# ACTIVITY
Each line below with the word "help" needs to be copied.

DATA SECTION Block Start

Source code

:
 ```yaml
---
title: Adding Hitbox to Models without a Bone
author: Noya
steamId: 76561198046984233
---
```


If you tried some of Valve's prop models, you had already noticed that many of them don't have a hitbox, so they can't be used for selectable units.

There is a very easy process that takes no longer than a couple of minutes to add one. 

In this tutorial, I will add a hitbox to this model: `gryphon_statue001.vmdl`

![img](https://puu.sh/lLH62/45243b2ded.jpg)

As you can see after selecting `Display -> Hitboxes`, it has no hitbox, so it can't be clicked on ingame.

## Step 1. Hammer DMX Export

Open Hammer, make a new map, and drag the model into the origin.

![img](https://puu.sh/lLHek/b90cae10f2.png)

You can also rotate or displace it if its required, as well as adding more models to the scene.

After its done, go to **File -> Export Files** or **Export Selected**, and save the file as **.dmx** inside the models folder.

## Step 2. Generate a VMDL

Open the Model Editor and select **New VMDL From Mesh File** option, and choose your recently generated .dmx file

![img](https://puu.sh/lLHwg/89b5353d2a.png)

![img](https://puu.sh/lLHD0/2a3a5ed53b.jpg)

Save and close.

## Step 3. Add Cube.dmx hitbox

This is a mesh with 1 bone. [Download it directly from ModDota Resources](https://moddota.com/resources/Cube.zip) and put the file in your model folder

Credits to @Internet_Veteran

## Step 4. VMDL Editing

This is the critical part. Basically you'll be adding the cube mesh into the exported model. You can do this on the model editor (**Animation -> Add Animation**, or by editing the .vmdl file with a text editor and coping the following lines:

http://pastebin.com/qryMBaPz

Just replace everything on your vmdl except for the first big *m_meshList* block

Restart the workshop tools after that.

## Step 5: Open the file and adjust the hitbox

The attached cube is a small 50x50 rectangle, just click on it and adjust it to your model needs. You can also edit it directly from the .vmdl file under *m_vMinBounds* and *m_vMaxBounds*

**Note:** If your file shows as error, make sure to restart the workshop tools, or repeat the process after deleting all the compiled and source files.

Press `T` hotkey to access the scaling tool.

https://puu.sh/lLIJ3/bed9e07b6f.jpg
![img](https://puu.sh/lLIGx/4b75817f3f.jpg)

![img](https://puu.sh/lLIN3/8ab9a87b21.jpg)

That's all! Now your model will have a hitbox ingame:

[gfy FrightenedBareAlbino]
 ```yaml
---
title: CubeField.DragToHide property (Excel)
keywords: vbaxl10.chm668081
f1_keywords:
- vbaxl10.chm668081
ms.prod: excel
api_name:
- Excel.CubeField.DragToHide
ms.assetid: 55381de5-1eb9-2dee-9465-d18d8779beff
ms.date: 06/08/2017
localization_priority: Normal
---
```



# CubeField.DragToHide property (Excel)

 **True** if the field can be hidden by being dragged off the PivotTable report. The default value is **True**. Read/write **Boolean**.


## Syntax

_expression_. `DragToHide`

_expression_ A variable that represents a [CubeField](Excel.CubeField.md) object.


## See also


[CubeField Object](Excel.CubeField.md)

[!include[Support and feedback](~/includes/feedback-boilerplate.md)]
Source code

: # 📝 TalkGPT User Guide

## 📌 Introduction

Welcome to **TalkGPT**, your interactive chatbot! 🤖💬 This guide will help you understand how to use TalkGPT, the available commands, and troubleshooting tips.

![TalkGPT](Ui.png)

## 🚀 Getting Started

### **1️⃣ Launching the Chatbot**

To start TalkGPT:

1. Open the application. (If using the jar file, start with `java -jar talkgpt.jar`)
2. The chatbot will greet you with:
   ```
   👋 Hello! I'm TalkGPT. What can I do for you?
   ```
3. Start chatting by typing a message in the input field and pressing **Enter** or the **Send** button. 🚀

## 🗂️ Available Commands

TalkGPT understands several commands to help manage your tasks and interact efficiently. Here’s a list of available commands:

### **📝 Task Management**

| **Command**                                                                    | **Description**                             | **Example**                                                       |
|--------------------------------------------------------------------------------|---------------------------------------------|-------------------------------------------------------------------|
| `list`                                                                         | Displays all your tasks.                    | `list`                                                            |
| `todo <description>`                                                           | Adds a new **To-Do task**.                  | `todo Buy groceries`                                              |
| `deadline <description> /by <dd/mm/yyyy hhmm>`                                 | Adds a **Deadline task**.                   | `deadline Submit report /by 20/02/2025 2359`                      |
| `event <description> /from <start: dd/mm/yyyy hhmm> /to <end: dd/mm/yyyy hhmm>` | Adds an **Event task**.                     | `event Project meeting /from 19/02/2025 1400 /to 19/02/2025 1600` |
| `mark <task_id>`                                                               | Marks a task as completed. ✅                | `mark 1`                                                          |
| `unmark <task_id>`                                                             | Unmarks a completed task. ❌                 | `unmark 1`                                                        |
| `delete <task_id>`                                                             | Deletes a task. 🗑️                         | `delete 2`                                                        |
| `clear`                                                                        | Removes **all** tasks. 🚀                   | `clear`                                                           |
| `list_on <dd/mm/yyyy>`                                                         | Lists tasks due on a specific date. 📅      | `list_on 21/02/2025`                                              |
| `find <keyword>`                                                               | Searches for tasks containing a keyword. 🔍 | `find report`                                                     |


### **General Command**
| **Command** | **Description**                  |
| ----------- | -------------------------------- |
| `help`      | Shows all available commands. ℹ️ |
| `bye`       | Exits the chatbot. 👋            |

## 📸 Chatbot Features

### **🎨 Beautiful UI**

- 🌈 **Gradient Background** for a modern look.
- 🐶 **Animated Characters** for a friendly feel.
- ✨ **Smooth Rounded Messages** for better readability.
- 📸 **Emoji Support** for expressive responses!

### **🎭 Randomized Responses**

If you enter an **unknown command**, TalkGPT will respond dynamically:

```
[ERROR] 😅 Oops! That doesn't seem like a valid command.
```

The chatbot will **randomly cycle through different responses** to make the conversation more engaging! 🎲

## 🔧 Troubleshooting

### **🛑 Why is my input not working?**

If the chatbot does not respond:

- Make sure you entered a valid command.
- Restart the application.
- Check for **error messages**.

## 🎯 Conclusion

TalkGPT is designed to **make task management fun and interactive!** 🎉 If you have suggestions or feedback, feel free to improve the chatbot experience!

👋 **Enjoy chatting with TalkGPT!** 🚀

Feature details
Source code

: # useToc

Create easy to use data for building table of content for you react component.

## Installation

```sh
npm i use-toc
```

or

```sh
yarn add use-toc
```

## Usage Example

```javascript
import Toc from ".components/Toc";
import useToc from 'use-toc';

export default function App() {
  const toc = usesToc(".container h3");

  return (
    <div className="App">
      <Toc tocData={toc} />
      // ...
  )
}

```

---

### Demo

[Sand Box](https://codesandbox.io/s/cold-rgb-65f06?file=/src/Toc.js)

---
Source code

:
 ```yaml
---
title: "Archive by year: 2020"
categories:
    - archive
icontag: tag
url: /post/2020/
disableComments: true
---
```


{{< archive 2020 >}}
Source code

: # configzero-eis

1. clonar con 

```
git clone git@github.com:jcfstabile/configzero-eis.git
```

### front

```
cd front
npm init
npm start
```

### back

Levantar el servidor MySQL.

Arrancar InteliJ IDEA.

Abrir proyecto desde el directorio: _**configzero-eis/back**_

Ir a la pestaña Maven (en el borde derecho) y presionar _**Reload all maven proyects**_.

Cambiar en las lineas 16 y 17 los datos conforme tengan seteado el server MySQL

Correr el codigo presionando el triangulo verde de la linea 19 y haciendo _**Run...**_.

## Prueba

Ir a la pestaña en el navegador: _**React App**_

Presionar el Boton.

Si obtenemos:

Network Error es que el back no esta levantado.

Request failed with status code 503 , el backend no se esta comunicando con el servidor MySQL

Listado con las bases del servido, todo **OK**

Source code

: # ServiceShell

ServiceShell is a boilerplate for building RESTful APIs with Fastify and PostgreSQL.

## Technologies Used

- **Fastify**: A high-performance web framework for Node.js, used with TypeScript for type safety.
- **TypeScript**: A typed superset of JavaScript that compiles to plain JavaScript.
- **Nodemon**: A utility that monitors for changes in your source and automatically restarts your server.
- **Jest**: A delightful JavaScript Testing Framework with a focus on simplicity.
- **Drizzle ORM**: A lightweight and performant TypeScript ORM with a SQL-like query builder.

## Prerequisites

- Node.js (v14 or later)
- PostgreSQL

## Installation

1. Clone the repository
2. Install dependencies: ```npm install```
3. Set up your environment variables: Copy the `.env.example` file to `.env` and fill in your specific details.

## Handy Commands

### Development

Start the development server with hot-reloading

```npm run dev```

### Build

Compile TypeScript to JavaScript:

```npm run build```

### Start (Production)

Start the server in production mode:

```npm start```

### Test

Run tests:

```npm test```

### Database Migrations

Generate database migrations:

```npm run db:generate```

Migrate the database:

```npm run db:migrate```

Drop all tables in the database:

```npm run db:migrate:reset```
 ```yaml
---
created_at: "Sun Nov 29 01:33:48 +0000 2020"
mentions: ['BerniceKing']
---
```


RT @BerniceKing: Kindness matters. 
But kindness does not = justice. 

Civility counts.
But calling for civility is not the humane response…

DATA SECTION Block End

# SOLUTION TO THIS PROBLEM
Welcome to **TalkGPT**, your interactive chatbot! 🤖💬 This guide will help you understand how to use TalkGPT, the available commands, and troubleshooting tips.
TalkGPT understands several commands to help manage your tasks and interact efficiently. Here’s a list of available commands:
| `help`      | Shows all available commands. ℹ️ |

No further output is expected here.